Aim of the task: Scan the data below and pick out the lines containing the word "debt".

[Collected data]
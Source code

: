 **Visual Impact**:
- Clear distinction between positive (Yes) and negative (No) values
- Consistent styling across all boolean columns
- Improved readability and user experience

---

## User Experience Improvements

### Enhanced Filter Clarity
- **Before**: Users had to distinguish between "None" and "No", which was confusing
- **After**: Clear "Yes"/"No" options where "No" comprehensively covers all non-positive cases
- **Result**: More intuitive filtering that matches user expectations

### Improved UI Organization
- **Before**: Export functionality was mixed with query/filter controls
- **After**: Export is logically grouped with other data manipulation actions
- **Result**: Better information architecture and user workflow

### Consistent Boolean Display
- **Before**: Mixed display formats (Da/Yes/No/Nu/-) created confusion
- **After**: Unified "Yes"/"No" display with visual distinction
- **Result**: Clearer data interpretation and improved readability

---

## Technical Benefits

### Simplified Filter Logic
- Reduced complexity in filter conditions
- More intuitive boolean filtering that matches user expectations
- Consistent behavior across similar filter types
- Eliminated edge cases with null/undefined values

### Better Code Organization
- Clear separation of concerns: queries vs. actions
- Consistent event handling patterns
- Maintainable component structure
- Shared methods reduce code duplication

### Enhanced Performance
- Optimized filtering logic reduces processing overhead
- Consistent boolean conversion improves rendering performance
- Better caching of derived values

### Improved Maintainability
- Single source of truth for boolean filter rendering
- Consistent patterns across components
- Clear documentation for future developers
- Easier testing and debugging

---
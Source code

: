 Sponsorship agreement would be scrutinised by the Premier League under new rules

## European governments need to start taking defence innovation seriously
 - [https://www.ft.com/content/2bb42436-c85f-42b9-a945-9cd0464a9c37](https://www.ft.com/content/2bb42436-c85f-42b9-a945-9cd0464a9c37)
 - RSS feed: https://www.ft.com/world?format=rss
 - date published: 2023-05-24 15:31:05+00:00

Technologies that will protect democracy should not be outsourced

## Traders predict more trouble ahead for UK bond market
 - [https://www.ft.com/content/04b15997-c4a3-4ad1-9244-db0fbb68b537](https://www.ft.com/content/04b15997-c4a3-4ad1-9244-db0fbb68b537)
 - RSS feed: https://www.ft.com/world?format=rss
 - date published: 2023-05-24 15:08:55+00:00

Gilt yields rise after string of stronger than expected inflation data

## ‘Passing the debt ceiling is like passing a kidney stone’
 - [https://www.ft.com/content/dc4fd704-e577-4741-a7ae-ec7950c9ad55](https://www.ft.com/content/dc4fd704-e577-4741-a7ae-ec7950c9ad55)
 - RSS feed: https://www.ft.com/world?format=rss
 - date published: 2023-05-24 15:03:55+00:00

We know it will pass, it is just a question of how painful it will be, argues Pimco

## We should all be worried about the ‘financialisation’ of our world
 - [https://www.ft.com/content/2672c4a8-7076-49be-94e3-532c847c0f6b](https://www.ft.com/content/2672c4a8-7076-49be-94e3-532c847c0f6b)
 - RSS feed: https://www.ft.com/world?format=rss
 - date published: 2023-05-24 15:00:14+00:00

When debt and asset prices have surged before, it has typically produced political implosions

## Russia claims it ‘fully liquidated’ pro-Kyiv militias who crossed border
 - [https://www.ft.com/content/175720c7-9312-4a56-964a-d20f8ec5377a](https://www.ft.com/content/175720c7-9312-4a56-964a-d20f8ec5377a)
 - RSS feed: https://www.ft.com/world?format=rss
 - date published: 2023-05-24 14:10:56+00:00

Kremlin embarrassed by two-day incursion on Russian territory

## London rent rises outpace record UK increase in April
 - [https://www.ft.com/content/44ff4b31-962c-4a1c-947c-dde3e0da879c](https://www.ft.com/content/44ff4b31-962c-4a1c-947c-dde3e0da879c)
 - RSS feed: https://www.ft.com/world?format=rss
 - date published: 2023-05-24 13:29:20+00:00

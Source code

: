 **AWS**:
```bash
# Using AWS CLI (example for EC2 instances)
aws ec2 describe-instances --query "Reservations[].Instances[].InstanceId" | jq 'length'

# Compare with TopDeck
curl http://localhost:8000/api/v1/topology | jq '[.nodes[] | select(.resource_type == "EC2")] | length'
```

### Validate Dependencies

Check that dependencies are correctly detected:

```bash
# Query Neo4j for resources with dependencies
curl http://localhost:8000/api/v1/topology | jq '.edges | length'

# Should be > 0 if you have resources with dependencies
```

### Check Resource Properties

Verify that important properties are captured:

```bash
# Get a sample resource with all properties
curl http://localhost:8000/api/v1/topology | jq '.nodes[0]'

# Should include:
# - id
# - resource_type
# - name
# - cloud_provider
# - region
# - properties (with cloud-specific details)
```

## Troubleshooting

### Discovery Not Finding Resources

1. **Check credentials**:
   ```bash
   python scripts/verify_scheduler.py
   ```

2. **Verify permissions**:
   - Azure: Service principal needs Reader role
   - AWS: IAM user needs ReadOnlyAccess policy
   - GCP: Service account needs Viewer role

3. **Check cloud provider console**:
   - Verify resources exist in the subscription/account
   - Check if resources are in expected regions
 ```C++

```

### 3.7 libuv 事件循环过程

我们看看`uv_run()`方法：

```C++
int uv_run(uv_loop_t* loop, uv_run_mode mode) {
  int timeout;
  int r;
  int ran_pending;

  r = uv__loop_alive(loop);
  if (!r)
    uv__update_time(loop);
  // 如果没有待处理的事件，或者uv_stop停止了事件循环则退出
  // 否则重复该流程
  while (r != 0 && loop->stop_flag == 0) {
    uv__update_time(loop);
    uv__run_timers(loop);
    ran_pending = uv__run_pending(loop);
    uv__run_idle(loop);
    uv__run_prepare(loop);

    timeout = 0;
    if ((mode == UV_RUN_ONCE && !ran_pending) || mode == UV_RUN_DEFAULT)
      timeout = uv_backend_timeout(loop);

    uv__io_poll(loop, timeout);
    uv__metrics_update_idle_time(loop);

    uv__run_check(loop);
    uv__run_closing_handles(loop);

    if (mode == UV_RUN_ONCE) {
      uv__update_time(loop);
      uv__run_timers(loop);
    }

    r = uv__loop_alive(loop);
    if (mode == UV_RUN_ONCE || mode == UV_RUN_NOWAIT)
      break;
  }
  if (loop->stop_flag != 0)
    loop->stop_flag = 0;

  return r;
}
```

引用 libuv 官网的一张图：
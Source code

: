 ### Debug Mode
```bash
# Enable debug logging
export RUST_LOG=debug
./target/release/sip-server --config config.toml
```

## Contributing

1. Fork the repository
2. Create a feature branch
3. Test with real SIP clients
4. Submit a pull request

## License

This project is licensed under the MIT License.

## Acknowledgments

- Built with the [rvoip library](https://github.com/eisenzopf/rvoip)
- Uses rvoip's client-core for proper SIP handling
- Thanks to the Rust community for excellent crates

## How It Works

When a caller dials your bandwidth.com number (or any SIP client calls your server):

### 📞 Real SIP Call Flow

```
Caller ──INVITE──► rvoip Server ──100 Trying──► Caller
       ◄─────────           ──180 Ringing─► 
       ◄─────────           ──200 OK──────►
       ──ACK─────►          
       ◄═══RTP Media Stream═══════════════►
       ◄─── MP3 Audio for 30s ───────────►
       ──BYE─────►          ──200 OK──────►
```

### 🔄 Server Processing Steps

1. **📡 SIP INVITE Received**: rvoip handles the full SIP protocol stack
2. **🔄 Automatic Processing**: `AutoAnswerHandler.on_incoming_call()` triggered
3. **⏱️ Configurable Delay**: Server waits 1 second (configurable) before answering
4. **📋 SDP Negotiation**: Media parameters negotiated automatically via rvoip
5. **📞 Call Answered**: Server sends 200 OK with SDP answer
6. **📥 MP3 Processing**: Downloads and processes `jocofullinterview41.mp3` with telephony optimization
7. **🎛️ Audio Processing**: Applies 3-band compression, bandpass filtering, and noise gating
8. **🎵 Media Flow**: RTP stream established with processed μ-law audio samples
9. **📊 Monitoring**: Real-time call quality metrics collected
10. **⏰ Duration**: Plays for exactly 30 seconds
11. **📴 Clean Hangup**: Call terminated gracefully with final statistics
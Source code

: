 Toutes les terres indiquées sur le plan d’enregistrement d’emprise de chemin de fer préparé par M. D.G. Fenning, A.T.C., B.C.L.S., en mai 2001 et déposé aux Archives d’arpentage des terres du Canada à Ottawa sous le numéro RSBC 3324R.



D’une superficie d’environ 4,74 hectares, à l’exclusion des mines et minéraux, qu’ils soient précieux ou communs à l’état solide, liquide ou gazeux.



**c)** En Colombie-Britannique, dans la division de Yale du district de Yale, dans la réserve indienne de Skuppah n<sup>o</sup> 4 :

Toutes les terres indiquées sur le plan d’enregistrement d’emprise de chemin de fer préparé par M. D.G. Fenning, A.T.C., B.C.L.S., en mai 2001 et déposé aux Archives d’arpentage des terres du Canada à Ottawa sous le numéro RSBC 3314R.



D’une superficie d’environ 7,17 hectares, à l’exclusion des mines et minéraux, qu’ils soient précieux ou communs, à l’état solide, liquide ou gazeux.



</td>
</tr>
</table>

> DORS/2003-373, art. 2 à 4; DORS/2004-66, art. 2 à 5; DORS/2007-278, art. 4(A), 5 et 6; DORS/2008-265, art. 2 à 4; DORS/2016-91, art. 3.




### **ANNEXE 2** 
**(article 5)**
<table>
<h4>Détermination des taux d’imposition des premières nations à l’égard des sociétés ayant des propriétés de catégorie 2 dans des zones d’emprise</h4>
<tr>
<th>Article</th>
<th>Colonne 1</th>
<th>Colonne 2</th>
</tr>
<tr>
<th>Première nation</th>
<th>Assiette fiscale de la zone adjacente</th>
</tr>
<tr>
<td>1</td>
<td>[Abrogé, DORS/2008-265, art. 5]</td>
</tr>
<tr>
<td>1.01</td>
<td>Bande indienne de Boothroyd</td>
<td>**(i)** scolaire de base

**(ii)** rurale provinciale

Response to the task:
## ‘Passing the debt ceiling is like passing a kidney stone’
When debt and asset prices have surged before, it has typically produced political implosions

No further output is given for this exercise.